Wolfgang Schreyer und Brigitte Reimann: Eine Freundschaft in Briefen

24. Juli 2018   —   Vor wenigen Tagen wäre die Autorin Brigitte Reimann (1933-1973) 85 Jahre alt geworden. Aus diesem Anlass sind mehrere Bücher erschienen, darunter auch ein sehr umfangreicher Band mit dem Briefwechsel zwischen ihr und meinem Vater. Das Neue Deutschland schreibt dazu:

Ebenso politisch wie literarisch interessant ist der Briefwechsel, den Brigitte Reimann zwischen 1955 und 1972 mit ihrem Kollegen Wolfgang Schreyer führte. Die beiden lernen sich 1953 in der Arbeitsgemeinschaft Junger Autoren in Magdeburg kennen. Dem sechs Jahre älteren Schreyer gelingt schon ein Jahr später mit seinem Tatsachen-Roman »Unternehmen Thunderstorm« der Durchbruch. Er wird mit seinen Kriminalromanen und Polit-Thrillern zu einem der erfolgreichsten Autoren der DDR und erreicht Millionenauflagen.

Dabei setzt er sich mit Zivilcourage und List für Kolleginnen und Kollegen ein, die bei der SED in Ungnade gefallen sind.
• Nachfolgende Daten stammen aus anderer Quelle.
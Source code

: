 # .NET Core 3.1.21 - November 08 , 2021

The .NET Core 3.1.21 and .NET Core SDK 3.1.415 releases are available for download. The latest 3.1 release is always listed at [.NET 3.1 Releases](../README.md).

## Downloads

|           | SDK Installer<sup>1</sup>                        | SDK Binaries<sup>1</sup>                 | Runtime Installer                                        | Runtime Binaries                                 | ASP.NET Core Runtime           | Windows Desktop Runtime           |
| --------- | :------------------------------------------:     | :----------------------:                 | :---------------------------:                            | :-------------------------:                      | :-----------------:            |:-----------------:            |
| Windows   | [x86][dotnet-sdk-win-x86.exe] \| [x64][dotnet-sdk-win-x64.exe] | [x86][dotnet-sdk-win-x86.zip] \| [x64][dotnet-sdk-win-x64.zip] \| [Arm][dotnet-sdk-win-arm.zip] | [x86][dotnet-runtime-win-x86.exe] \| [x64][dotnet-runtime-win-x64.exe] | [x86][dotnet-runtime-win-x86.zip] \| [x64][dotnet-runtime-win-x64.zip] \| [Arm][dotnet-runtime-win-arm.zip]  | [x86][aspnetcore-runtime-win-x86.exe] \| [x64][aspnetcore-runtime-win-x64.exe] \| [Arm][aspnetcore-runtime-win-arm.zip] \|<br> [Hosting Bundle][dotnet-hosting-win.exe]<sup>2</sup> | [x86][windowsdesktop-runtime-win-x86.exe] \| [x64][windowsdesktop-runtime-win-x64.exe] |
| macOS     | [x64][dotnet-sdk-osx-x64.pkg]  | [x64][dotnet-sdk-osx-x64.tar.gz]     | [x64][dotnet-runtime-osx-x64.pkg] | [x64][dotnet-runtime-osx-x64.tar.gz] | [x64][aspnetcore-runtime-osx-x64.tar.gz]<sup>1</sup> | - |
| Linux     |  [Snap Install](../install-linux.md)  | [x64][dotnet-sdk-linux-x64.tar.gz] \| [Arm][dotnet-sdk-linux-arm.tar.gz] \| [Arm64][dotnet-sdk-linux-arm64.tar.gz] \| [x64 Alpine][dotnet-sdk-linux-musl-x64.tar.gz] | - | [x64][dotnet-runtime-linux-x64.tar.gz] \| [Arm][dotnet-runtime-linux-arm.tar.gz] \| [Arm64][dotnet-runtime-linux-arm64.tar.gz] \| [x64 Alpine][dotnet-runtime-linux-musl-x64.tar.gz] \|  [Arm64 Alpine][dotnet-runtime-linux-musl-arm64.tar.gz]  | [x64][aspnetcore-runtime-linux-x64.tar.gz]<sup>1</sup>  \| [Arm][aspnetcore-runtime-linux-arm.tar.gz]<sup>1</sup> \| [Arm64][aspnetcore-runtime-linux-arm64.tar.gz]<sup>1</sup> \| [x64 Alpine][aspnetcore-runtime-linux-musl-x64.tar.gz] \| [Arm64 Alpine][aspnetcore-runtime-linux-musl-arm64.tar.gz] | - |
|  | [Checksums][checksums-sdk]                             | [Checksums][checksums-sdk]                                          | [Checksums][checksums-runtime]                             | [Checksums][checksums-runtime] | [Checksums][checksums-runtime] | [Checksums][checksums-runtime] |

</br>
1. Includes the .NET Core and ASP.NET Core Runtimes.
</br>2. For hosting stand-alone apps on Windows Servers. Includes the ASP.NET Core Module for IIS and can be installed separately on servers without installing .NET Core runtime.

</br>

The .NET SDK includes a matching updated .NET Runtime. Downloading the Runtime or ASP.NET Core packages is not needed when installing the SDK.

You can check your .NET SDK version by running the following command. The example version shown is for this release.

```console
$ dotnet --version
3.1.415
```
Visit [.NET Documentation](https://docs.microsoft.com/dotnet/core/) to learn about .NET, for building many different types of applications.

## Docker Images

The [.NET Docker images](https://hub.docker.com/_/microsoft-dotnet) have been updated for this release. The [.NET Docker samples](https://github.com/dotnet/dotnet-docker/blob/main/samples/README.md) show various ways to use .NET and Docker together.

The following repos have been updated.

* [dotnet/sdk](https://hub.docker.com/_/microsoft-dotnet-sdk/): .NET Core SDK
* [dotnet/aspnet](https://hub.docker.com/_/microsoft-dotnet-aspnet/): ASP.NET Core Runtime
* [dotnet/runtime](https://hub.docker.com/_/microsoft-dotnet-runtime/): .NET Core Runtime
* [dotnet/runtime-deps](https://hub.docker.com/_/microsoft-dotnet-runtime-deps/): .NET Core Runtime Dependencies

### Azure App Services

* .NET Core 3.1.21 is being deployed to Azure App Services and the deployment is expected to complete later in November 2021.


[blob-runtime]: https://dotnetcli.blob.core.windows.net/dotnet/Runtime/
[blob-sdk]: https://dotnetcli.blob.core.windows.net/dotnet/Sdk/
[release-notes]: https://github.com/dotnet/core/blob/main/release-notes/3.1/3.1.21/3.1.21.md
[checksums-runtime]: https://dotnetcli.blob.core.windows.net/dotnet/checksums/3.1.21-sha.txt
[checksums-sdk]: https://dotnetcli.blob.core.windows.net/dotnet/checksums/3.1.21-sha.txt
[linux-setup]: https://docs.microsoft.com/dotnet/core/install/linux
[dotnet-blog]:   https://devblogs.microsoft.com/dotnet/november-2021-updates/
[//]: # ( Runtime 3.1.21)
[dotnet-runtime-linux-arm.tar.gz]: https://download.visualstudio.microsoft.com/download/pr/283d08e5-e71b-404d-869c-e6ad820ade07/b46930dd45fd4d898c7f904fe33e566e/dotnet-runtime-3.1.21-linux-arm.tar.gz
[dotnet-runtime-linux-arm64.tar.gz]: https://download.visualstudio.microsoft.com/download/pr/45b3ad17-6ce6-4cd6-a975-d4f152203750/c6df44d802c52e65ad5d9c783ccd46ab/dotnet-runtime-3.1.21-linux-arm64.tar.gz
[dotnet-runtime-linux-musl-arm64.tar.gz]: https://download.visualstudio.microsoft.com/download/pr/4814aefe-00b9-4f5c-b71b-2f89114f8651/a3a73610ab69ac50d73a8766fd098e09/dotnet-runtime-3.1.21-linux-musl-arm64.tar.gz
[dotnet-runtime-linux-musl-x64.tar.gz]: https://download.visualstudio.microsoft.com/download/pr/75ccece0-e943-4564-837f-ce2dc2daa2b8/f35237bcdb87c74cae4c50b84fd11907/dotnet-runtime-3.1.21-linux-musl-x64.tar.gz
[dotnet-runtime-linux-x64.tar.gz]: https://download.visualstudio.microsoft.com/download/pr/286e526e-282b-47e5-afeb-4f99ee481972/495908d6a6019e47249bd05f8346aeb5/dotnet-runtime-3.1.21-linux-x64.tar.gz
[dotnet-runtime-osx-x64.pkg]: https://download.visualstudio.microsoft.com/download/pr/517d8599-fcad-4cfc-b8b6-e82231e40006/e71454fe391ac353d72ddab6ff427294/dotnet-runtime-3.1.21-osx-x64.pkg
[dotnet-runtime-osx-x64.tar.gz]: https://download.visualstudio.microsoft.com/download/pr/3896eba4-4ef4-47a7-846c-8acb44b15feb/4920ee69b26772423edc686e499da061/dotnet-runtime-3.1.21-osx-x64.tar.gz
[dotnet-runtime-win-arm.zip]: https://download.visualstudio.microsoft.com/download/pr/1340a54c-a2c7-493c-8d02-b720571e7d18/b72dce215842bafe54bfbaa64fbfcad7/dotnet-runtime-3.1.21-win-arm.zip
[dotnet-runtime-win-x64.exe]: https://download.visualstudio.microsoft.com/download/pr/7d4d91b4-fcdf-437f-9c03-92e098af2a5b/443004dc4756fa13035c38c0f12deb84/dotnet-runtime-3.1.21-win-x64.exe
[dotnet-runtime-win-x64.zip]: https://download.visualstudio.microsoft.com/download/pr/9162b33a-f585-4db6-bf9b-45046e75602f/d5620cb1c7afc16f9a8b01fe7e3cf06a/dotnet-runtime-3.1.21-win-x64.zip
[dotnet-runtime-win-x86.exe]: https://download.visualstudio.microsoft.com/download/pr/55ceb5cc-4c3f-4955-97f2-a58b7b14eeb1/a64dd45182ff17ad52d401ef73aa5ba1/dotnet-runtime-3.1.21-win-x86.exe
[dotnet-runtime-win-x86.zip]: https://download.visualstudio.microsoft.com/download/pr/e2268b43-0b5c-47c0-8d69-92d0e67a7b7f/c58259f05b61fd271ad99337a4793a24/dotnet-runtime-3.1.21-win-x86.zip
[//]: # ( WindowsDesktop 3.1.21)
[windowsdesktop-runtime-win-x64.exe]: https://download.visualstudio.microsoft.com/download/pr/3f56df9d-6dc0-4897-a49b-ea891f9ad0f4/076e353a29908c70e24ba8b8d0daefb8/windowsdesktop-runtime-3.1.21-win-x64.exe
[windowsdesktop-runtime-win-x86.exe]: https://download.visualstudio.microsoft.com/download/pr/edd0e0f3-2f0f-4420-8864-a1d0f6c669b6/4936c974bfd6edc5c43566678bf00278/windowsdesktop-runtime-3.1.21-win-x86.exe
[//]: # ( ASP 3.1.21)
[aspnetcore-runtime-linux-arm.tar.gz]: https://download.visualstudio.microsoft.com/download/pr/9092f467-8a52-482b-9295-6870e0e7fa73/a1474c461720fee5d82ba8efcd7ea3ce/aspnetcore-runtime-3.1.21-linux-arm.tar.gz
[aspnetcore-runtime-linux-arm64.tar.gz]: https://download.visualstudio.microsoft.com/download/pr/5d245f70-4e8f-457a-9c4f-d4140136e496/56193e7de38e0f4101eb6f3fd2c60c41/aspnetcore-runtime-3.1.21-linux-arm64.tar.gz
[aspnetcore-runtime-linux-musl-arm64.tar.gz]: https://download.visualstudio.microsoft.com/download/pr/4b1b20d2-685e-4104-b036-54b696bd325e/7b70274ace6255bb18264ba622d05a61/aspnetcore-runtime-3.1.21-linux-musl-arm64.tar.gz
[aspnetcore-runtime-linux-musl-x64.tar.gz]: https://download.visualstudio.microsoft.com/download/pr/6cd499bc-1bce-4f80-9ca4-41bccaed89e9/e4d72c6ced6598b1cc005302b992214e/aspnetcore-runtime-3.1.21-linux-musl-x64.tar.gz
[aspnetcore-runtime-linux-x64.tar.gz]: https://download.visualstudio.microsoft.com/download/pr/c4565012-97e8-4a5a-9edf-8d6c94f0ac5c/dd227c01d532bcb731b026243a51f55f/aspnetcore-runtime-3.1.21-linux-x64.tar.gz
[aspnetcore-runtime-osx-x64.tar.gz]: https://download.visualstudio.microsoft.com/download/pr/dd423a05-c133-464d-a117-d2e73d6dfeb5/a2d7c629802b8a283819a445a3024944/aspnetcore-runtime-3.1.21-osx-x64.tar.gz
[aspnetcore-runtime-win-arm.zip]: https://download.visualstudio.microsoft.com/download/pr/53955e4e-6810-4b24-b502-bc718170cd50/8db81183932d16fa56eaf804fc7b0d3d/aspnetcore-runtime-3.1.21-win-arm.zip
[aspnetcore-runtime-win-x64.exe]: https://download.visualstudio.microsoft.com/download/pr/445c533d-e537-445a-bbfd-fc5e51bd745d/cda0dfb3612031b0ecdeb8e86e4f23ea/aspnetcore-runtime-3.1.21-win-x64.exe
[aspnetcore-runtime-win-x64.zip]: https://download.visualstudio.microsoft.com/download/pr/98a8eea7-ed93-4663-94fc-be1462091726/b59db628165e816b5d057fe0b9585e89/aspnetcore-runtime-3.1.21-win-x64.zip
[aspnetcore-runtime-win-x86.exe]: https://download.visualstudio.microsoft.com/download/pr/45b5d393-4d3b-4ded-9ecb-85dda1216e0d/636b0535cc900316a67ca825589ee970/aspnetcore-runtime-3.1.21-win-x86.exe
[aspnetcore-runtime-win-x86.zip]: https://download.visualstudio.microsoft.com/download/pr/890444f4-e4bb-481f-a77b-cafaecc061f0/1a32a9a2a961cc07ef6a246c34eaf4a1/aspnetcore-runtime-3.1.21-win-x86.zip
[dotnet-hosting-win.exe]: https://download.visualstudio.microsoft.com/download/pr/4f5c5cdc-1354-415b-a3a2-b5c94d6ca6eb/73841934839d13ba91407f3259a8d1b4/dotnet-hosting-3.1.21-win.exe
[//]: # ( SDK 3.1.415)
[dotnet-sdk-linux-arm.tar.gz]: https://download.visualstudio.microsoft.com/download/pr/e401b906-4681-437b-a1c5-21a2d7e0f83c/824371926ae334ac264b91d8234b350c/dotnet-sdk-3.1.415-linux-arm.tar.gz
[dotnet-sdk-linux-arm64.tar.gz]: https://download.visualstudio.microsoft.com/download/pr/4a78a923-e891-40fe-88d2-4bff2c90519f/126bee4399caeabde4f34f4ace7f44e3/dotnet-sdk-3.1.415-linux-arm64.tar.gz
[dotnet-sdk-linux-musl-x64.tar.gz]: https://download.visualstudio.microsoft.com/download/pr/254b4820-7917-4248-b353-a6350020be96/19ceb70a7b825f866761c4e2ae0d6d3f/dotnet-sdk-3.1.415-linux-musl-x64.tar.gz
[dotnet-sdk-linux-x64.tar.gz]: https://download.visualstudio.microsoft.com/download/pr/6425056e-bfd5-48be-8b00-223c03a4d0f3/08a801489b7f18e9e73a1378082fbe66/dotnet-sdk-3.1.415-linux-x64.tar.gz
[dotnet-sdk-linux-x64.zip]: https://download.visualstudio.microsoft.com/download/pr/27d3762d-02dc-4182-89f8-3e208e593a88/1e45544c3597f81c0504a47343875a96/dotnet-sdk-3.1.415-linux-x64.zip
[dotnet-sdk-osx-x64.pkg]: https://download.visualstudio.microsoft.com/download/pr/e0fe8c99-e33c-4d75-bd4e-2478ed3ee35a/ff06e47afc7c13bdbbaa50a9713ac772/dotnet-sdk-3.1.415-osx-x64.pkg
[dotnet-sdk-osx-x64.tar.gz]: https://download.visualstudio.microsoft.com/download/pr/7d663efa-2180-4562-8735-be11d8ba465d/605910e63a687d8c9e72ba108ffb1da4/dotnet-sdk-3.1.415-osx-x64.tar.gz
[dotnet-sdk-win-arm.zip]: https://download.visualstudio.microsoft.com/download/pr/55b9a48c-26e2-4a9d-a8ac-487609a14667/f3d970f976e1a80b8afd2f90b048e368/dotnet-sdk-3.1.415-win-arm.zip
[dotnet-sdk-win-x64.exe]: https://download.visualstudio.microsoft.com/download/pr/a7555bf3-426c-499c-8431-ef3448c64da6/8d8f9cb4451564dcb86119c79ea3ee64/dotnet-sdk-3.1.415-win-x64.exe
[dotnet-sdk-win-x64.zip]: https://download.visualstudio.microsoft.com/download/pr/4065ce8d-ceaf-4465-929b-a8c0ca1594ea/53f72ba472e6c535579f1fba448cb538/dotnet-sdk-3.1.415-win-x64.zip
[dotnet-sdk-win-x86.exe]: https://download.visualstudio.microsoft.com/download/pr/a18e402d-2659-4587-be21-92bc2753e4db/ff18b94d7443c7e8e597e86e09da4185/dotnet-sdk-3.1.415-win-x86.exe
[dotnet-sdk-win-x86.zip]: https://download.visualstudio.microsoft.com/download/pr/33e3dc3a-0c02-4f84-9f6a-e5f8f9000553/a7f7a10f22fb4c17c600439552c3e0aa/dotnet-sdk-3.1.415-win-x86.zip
Er hilft Brigitte Reimann, die 1957 eine Verpflichtungserklärung für die Staatssicherheit unterschrieben hatte, um ihren Mann vor dem Gefängnis zu bewahren, bei der Dekonspiration und gegen die darauf folgenden Erpressungsversuche. Dieser mutige Schritt verbindet beide bis zu Reimanns frühem Tod, wovon ihr Briefwechsel ein anrührendes Zeugnis ablegt.
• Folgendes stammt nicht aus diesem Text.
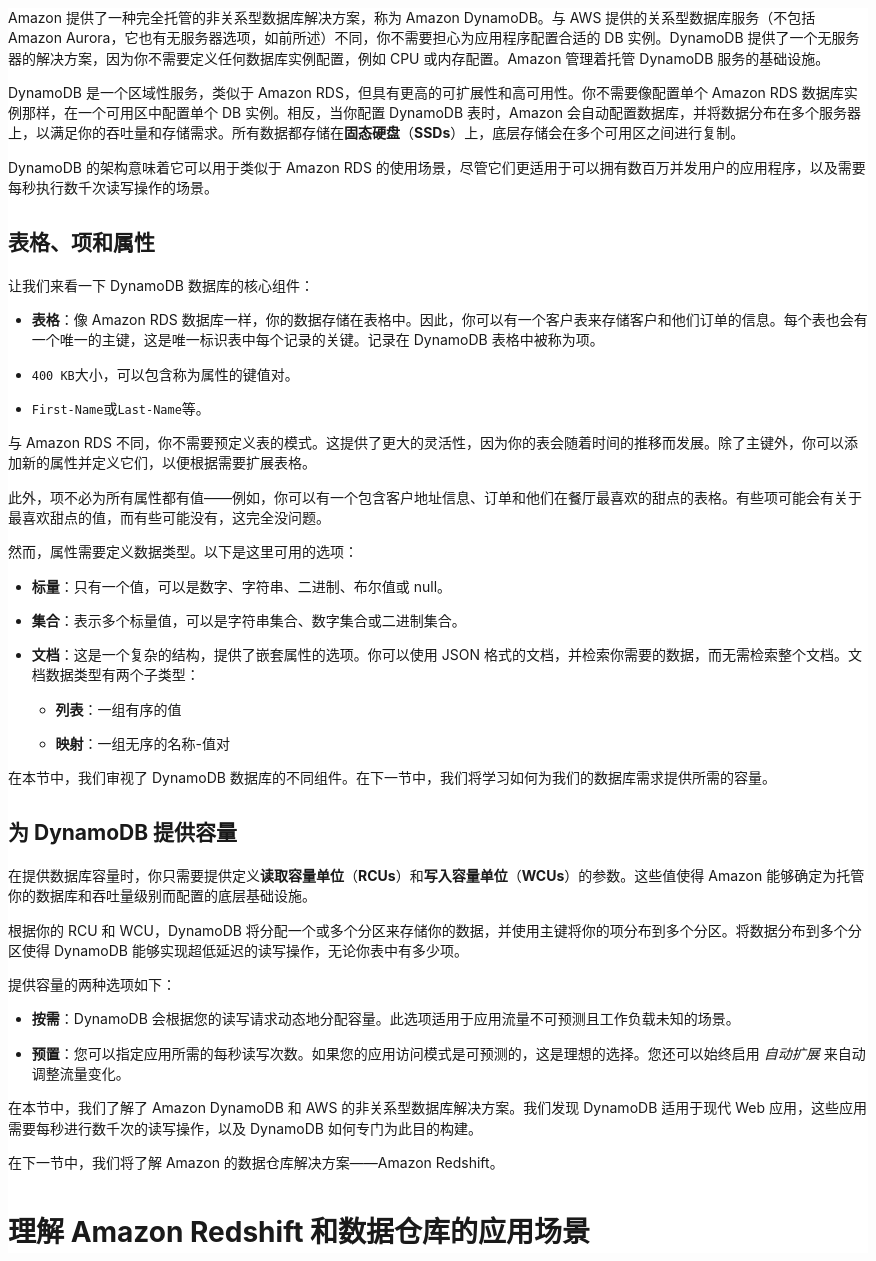 Amazon 提供了一种完全托管的非关系型数据库解决方案，称为 Amazon DynamoDB。与 AWS 提供的关系型数据库服务（不包括 Amazon Aurora，它也有无服务器选项，如前所述）不同，你不需要担心为应用程序配置合适的 DB 实例。DynamoDB 提供了一个无服务器的解决方案，因为你不需要定义任何数据库实例配置，例如 CPU 或内存配置。Amazon 管理着托管 DynamoDB 服务的基础设施。

DynamoDB 是一个区域性服务，类似于 Amazon RDS，但具有更高的可扩展性和高可用性。你不需要像配置单个 Amazon RDS 数据库实例那样，在一个可用区中配置单个 DB 实例。相反，当你配置 DynamoDB 表时，Amazon 会自动配置数据库，并将数据分布在多个服务器上，以满足你的吞吐量和存储需求。所有数据都存储在**固态硬盘**（**SSDs**）上，底层存储会在多个可用区之间进行复制。

DynamoDB 的架构意味着它可以用于类似于 Amazon RDS 的使用场景，尽管它们更适用于可以拥有数百万并发用户的应用程序，以及需要每秒执行数千次读写操作的场景。

## 表格、项和属性

让我们来看一下 DynamoDB 数据库的核心组件：

+   **表格**：像 Amazon RDS 数据库一样，你的数据存储在表格中。因此，你可以有一个客户表来存储客户和他们订单的信息。每个表也会有一个唯一的主键，这是唯一标识表中每个记录的关键。记录在 DynamoDB 表格中被称为项。

+   `400 KB`大小，可以包含称为属性的键值对。

+   `First-Name`或`Last-Name`等。

与 Amazon RDS 不同，你不需要预定义表的模式。这提供了更大的灵活性，因为你的表会随着时间的推移而发展。除了主键外，你可以添加新的属性并定义它们，以便根据需要扩展表格。

此外，项不必为所有属性都有值——例如，你可以有一个包含客户地址信息、订单和他们在餐厅最喜欢的甜点的表格。有些项可能会有关于最喜欢甜点的值，而有些可能没有，这完全没问题。

然而，属性需要定义数据类型。以下是这里可用的选项：

+   **标量**：只有一个值，可以是数字、字符串、二进制、布尔值或 null。

+   **集合**：表示多个标量值，可以是字符串集合、数字集合或二进制集合。

+   **文档**：这是一个复杂的结构，提供了嵌套属性的选项。你可以使用 JSON 格式的文档，并检索你需要的数据，而无需检索整个文档。文档数据类型有两个子类型：

    +   **列表**：一组有序的值

    +   **映射**：一组无序的名称-值对

在本节中，我们审视了 DynamoDB 数据库的不同组件。在下一节中，我们将学习如何为我们的数据库需求提供所需的容量。

## 为 DynamoDB 提供容量

在提供数据库容量时，你只需要提供定义**读取容量单位**（**RCUs**）和**写入容量单位**（**WCUs**）的参数。这些值使得 Amazon 能够确定为托管你的数据库和吞吐量级别而配置的底层基础设施。

根据你的 RCU 和 WCU，DynamoDB 将分配一个或多个分区来存储你的数据，并使用主键将你的项分布到多个分区。将数据分布到多个分区使得 DynamoDB 能够实现超低延迟的读写操作，无论你表中有多少项。

提供容量的两种选项如下：

+   **按需**：DynamoDB 会根据您的读写请求动态地分配容量。此选项适用于应用流量不可预测且工作负载未知的场景。

+   **预置**：您可以指定应用所需的每秒读写次数。如果您的应用访问模式是可预测的，这是理想的选择。您还可以始终启用 *自动扩展* 来自动调整流量变化。

在本节中，我们了解了 Amazon DynamoDB 和 AWS 的非关系型数据库解决方案。我们发现 DynamoDB 适用于现代 Web 应用，这些应用需要每秒进行数千次的读写操作，以及 DynamoDB 如何专门为此目的构建。

在下一节中，我们将了解 Amazon 的数据仓库解决方案——Amazon Redshift。

# 理解 Amazon Redshift 和数据仓库的应用场景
Die von Carsten Gansel und Kristina Stella aus dem Nachlass herausgegebenen Briefe widerlegen die pauschalen Urteile über »staatsnahe« DDR-Schriftsteller auf überzeugende Weise. »Ich möchte so gern ein Held sein, aber dazu reicht’s noch nicht«, schreibt Brigitte Reimann im September 1968 an Wolfgang Schreyer. Und der antwortet: »Schreib Dein Buch zuende!«

Das tut sie trotz aller Rückschläge und Schmerzen bis zum letzten Lebenstag. »Franziska Linkerhand« gehört heute zum Kanon der deutschsprachigen Gegenwartsliteratur. Wer wissen oder sich erinnern will, wie Frauen in der DDR der sechziger und siebziger Jahre gelebt und gekämpft haben, der muss diesen Roman lesen – oder wiederlesen.

Das Buch mit dem Briefwechsel erscheint im neuen Okapi-Verlag, der vom langjährigen Leiter des Aufbau Verlages, René Strien, gegründet wurde und laut dessen Auskunft „ein Vehikel sein will für Bücher, die publiziert werden sollten, aber nicht unbedingt von den etablierten Verlagen als notwendig angesehen werden“. Der kommerzielle Erfolg soll also nicht im Vordergrund stehen.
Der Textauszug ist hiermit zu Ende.